● **Exercise**
Repeat only the lines below from the one containing "- 👀 I’m interested" through the one containing "- 💞️ I’m looking", inclusive, exactly as written.

----

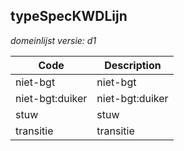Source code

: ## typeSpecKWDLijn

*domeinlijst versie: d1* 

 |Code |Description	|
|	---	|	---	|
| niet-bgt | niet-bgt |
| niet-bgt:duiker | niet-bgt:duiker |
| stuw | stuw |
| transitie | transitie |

----

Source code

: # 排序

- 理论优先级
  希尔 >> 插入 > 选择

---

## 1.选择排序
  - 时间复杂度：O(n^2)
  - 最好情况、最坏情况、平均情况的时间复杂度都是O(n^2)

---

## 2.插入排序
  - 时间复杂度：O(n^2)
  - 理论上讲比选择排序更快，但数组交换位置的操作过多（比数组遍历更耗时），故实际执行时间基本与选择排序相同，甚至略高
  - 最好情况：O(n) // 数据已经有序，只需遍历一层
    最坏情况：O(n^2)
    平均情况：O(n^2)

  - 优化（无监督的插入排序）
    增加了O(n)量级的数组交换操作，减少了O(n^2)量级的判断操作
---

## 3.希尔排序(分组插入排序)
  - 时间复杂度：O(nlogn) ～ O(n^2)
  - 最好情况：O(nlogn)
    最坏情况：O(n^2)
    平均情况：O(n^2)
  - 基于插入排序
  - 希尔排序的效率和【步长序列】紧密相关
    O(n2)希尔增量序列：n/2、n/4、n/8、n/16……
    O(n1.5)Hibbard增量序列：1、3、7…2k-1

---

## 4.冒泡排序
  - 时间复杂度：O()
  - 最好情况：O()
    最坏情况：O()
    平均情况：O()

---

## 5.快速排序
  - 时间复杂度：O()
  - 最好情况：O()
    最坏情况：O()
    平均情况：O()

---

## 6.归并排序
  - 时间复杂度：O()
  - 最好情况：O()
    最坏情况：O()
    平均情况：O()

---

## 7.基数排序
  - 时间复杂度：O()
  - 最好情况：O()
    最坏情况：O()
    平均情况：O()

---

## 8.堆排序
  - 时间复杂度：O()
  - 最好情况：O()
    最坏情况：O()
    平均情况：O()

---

----

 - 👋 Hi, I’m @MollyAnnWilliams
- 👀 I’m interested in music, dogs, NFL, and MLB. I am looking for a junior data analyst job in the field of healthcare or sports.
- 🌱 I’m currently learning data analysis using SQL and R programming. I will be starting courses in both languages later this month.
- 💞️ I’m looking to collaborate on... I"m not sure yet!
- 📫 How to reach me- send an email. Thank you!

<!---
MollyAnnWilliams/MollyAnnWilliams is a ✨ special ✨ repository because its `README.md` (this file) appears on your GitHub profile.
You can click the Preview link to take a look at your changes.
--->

----

● **Response area**
- 👀 I’m interested in music, dogs, NFL, and MLB. I am looking for a junior data analyst job in the field of healthcare or sports.
- 🌱 I’m currently learning data analysis using SQL and R programming. I will be starting courses in both languages later this month.
- 💞️ I’m looking to collaborate on... I"m not sure yet!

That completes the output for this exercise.